→ **What to work on**
For the listing below, give the number of lines in which "alembic" occurs. Add nothing.

Available data Block Start

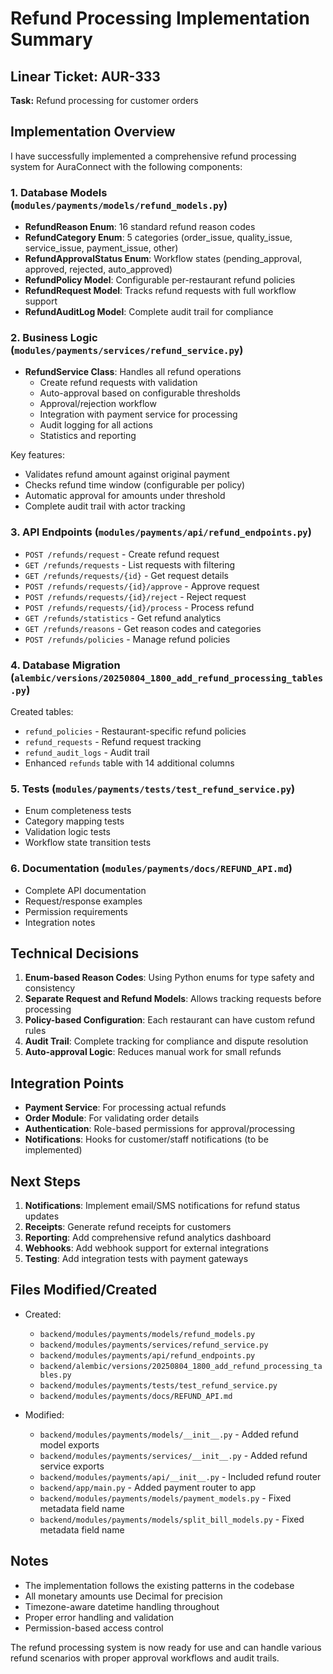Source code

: # Refund Processing Implementation Summary

## Linear Ticket: AUR-333
**Task:** Refund processing for customer orders

## Implementation Overview

I have successfully implemented a comprehensive refund processing system for AuraConnect with the following components:

### 1. Database Models (`modules/payments/models/refund_models.py`)

- **RefundReason Enum**: 16 standard refund reason codes
- **RefundCategory Enum**: 5 categories (order_issue, quality_issue, service_issue, payment_issue, other)
- **RefundApprovalStatus Enum**: Workflow states (pending_approval, approved, rejected, auto_approved)
- **RefundPolicy Model**: Configurable per-restaurant refund policies
- **RefundRequest Model**: Tracks refund requests with full workflow support
- **RefundAuditLog Model**: Complete audit trail for compliance

### 2. Business Logic (`modules/payments/services/refund_service.py`)

- **RefundService Class**: Handles all refund operations
  - Create refund requests with validation
  - Auto-approval based on configurable thresholds
  - Approval/rejection workflow
  - Integration with payment service for processing
  - Audit logging for all actions
  - Statistics and reporting

Key features:
- Validates refund amount against original payment
- Checks refund time window (configurable per policy)
- Automatic approval for amounts under threshold
- Complete audit trail with actor tracking

### 3. API Endpoints (`modules/payments/api/refund_endpoints.py`)

- `POST /refunds/request` - Create refund request
- `GET /refunds/requests` - List requests with filtering
- `GET /refunds/requests/{id}` - Get request details
- `POST /refunds/requests/{id}/approve` - Approve request
- `POST /refunds/requests/{id}/reject` - Reject request
- `POST /refunds/requests/{id}/process` - Process refund
- `GET /refunds/statistics` - Get refund analytics
- `GET /refunds/reasons` - Get reason codes and categories
- `POST /refunds/policies` - Manage refund policies

### 4. Database Migration (`alembic/versions/20250804_1800_add_refund_processing_tables.py`)

Created tables:
- `refund_policies` - Restaurant-specific refund policies
- `refund_requests` - Refund request tracking
- `refund_audit_logs` - Audit trail
- Enhanced `refunds` table with 14 additional columns

### 5. Tests (`modules/payments/tests/test_refund_service.py`)

- Enum completeness tests
- Category mapping tests
- Validation logic tests
- Workflow state transition tests

### 6. Documentation (`modules/payments/docs/REFUND_API.md`)

- Complete API documentation
- Request/response examples
- Permission requirements
- Integration notes

## Technical Decisions

1. **Enum-based Reason Codes**: Using Python enums for type safety and consistency
2. **Separate Request and Refund Models**: Allows tracking requests before processing
3. **Policy-based Configuration**: Each restaurant can have custom refund rules
4. **Audit Trail**: Complete tracking for compliance and dispute resolution
5. **Auto-approval Logic**: Reduces manual work for small refunds

## Integration Points

- **Payment Service**: For processing actual refunds
- **Order Module**: For validating order details
- **Authentication**: Role-based permissions for approval/processing
- **Notifications**: Hooks for customer/staff notifications (to be implemented)

## Next Steps

1. **Notifications**: Implement email/SMS notifications for refund status updates
2. **Receipts**: Generate refund receipts for customers
3. **Reporting**: Add comprehensive refund analytics dashboard
4. **Webhooks**: Add webhook support for external integrations
5. **Testing**: Add integration tests with payment gateways

## Files Modified/Created

- Created:
  - `backend/modules/payments/models/refund_models.py`
  - `backend/modules/payments/services/refund_service.py`
  - `backend/modules/payments/api/refund_endpoints.py`
  - `backend/alembic/versions/20250804_1800_add_refund_processing_tables.py`
  - `backend/modules/payments/tests/test_refund_service.py`
  - `backend/modules/payments/docs/REFUND_API.md`

- Modified:
  - `backend/modules/payments/models/__init__.py` - Added refund model exports
  - `backend/modules/payments/services/__init__.py` - Added refund service exports
  - `backend/modules/payments/api/__init__.py` - Included refund router
  - `backend/app/main.py` - Added payment router to app
  - `backend/modules/payments/models/payment_models.py` - Fixed metadata field name
  - `backend/modules/payments/models/split_bill_models.py` - Fixed metadata field name

## Notes

- The implementation follows the existing patterns in the codebase
- All monetary amounts use Decimal for precision
- Timezone-aware datetime handling throughout
- Proper error handling and validation
- Permission-based access control

The refund processing system is now ready for use and can handle various refund scenarios with proper approval workflows and audit trails.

Available data Block End

→ **Result below**
2